Comcast has added that feature, dropped the ad, expanded the grid and organized on-demand offerings under headings such as movies, news, kids and teens and lifestyle.

Last year, Comcast paid $250 million for a majority stake in the on-screen guide business of Gemstar-TV Guide International Inc. Gemstar, which publishes TV Guide magazine, is 41 percent-owned by News Corp. Renamed GuideWorks, the on-screen unit now employs 160 of Comcast's new software engineers. Its $26 million research budget is more than double what Gemstar-TV Guide was spending.

A soon-to-be released version of Comcast's interactive guide borrows from the experience of navigating the Internet. When the TV is turned on, most viewers will see a home page with choices, including "On Demand" or "Main Menu." A group of four screens will show what's happening on different channels.

Comcast executives acknowledge that their search technology is still limited. You can't pick the channels airing on the four screens -- technicians in Comcast's Denver network center control what's appearing.

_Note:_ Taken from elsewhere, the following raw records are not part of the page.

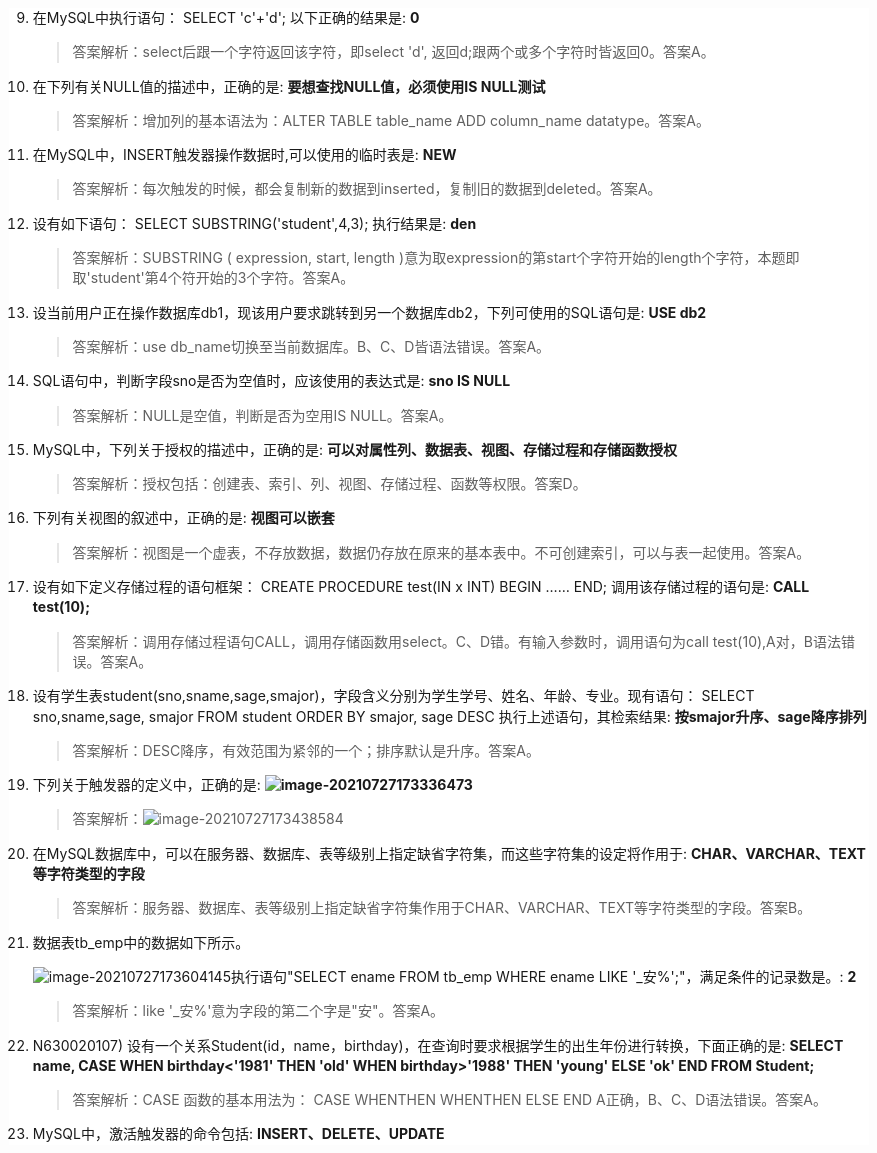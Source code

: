 9. 在MySQL中执行语句： SELECT 'c'+'d'; 以下正确的结果是:  **0**
    
    > 答案解析：select后跟一个字符返回该字符，即select 'd', 返回d;跟两个或多个字符时皆返回0。答案A。
    
10. 在下列有关NULL值的描述中，正确的是:  **要想查找NULL值，必须使用IS NULL测试**
    
    > 答案解析：增加列的基本语法为：ALTER TABLE table_name ADD column_name datatype。答案A。
    
11. 在MySQL中，INSERT触发器操作数据时,可以使用的临时表是:  **NEW**
    
    > 答案解析：每次触发的时候，都会复制新的数据到inserted，复制旧的数据到deleted。答案A。
    
12. 设有如下语句： SELECT SUBSTRING('student',4,3); 执行结果是:  **den**
    
    > 答案解析：SUBSTRING ( expression, start, length )意为取expression的第start个字符开始的length个字符，本题即取'student'第4个符开始的3个字符。答案A。
    
13. 设当前用户正在操作数据库db1，现该用户要求跳转到另一个数据库db2，下列可使用的SQL语句是:  **USE db2**
    
    > 答案解析：use db_name切换至当前数据库。B、C、D皆语法错误。答案A。
    
14. SQL语句中，判断字段sno是否为空值时，应该使用的表达式是:  **sno IS NULL**
    
    > 答案解析：NULL是空值，判断是否为空用IS NULL。答案A。
    
15. MySQL中，下列关于授权的描述中，正确的是:  **可以对属性列、数据表、视图、存储过程和存储函数授权**
    
    > 答案解析：授权包括：创建表、索引、列、视图、存储过程、函数等权限。答案D。
    
16. 下列有关视图的叙述中，正确的是:  **视图可以嵌套**
    
    > 答案解析：视图是一个虚表，不存放数据，数据仍存放在原来的基本表中。不可创建索引，可以与表一起使用。答案A。
    
17. 设有如下定义存储过程的语句框架： CREATE PROCEDURE test(IN x INT) BEGIN …… END; 调用该存储过程的语句是:  **CALL test(10);**
    
    > 答案解析：调用存储过程语句CALL，调用存储函数用select。C、D错。有输入参数时，调用语句为call test(10),A对，B语法错误。答案A。
    
18. 设有学生表student(sno,sname,sage,smajor)，字段含义分别为学生学号、姓名、年龄、专业。现有语句： SELECT sno,sname,sage, smajor FROM student ORDER BY smajor, sage DESC 执行上述语句，其检索结果:  **按smajor升序、sage降序排列**
    
    > 答案解析：DESC降序，有效范围为紧邻的一个；排序默认是升序。答案A。
    
19. 下列关于触发器的定义中，正确的是:  **![image-20210727173336473](https://gitee.com/lcxm/images/raw/master/typora/20210727173402.png)**
    
    > 答案解析：![image-20210727173438584](https://gitee.com/lcxm/images/raw/master/typora/20210727173439.png)
    
20. 在MySQL数据库中，可以在服务器、数据库、表等级别上指定缺省字符集，而这些字符集的设定将作用于:  **CHAR、VARCHAR、TEXT等字符类型的字段**
    
    > 答案解析：服务器、数据库、表等级别上指定缺省字符集作用于CHAR、VARCHAR、TEXT等字符类型的字段。答案B。
    
21. 数据表tb_emp中的数据如下所示。 
	
	![image-20210727173604145](https://gitee.com/lcxm/images/raw/master/typora/20210727173605.png)执行语句"SELECT ename FROM tb_emp WHERE ename LIKE '_安%';"，满足条件的记录数是。:  **2**
    
    > 答案解析：like '_安%'意为字段的第二个字是"安"。答案A。
    
22. N630020107) 设有一个关系Student(id，name，birthday)，在查询时要求根据学生的出生年份进行转换，下面正确的是:  **SELECT name, CASE WHEN birthday<'1981' THEN 'old' WHEN birthday>'1988' THEN 'young' ELSE 'ok' END FROM Student;**

     > 答案解析：CASE 函数的基本用法为： CASE WHENTHEN WHENTHEN ELSE END A正确，B、C、D语法错误。答案A。

23. MySQL中，激活触发器的命令包括:  **INSERT、DELETE、UPDATE**
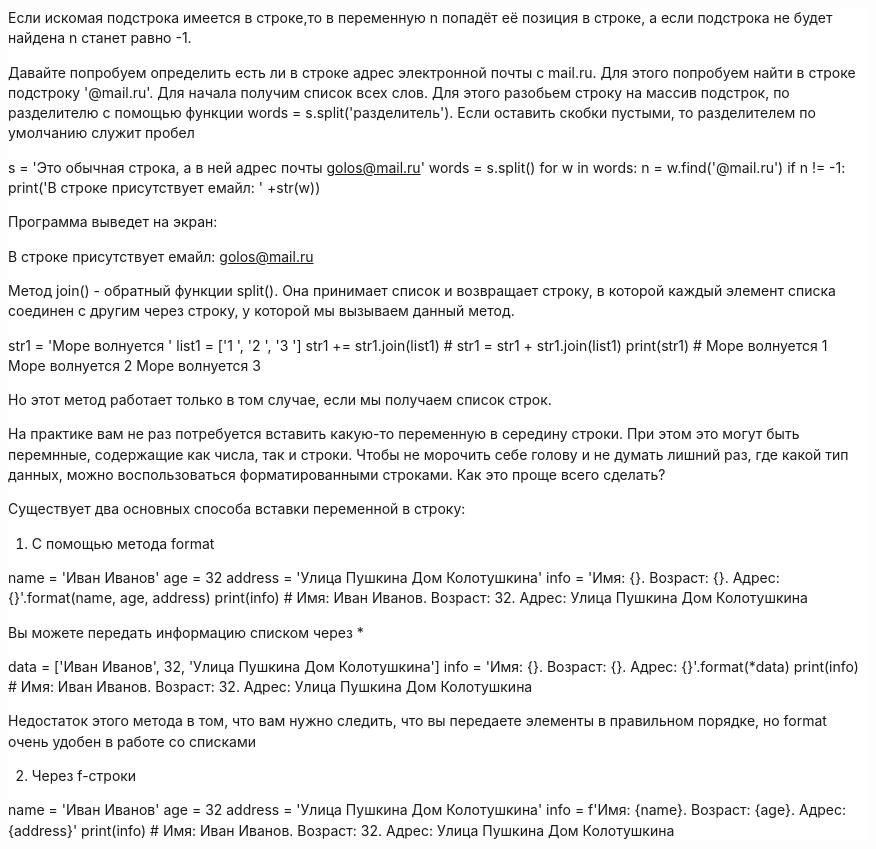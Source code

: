 
Если искомая подстрока имеется в строке,то в переменную n попадёт её позиция в строке, а если подстрока не будет найдена n станет равно -1.

Давайте попробуем определить есть ли в строке адрес электронной почты с mail.ru. Для этого попробуем найти в строке подстроку '@mail.ru'. Для начала получим список всех слов. Для этого разобьем строку на массив подстрок, по разделителю с помощью функции words = s.split('разделитель'). Если оставить скобки пустыми, то разделителем по умолчанию служит пробел

s = 'Это обычная строка, а в ней адрес почты golos@mail.ru'
words = s.split()
for w in words:
    n = w.find('@mail.ru')
    if n != -1:
        print('В строке присутствует емайл: ' +str(w))


Программа выведет на экран:

В строке присутствует емайл: golos@mail.ru

Метод join() - обратный функции split(). Она принимает список и возвращает строку, в которой каждый элемент списка соединен с другим через строку, у которой мы вызываем данный метод.

str1 = 'Море волнуется '
list1 = ['1 ', '2 ', '3 ']
str1 += str1.join(list1)  # str1 = str1 + str1.join(list1)
print(str1) # Море волнуется 1 Море волнуется 2 Море волнуется 3 


Но этот метод работает только в том случае, если мы получаем список строк.

На практике вам не раз потребуется вставить какую-то переменную в середину строки. При этом это могут быть перемнные, содержащие как числа, так и строки. Чтобы не морочить себе голову и не думать лишний раз, где какой тип данных, можно воспользоваться форматированными строками. Как это проще всего сделать?

Существует два основных способа вставки переменной в строку:

1. С помощью метода format

name = 'Иван Иванов'
age = 32
address = 'Улица Пушкина Дом Колотушкина'
info = 'Имя: {}. Возраст: {}. Адрес: {}'.format(name, age, address)
print(info) # Имя: Иван Иванов. Возраст: 32. Адрес: Улица Пушкина Дом Колотушкина


Вы можете передать информацию списком через *

data = ['Иван Иванов', 32, 'Улица Пушкина Дом Колотушкина']
info = 'Имя: {}. Возраст: {}. Адрес: {}'.format(*data)
print(info) # Имя: Иван Иванов. Возраст: 32. Адрес: Улица Пушкина Дом Колотушкина


Недостаток этого метода в том, что вам нужно следить, что вы передаете элементы в правильном порядке, но format очень удобен в работе со списками

2. Через f-строки

name = 'Иван Иванов'
age = 32
address = 'Улица Пушкина Дом Колотушкина'
info = f'Имя: {name}. Возраст: {age}. Адрес: {address}'
print(info) # Имя: Иван Иванов. Возраст: 32. Адрес: Улица Пушкина Дом Колотушкина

Typing names of shows using a remote is awkward.

In future versions, GuideWorks is looking at ways to recommend shows based on a favorites list. Comcast subscribers may also be able to do keyword searches for TV shows on their computers and have the results communicated to their TVs. Comcast won't say when this could be available.

Earlier this year, Comcast cut a deal with Motorola Inc. which gives Comcast more control over the development of its set-top box. The company has also acquired two software companies and cut a deal with TiVo Inc. to customize its digital video recorder service for Comcast subscribers.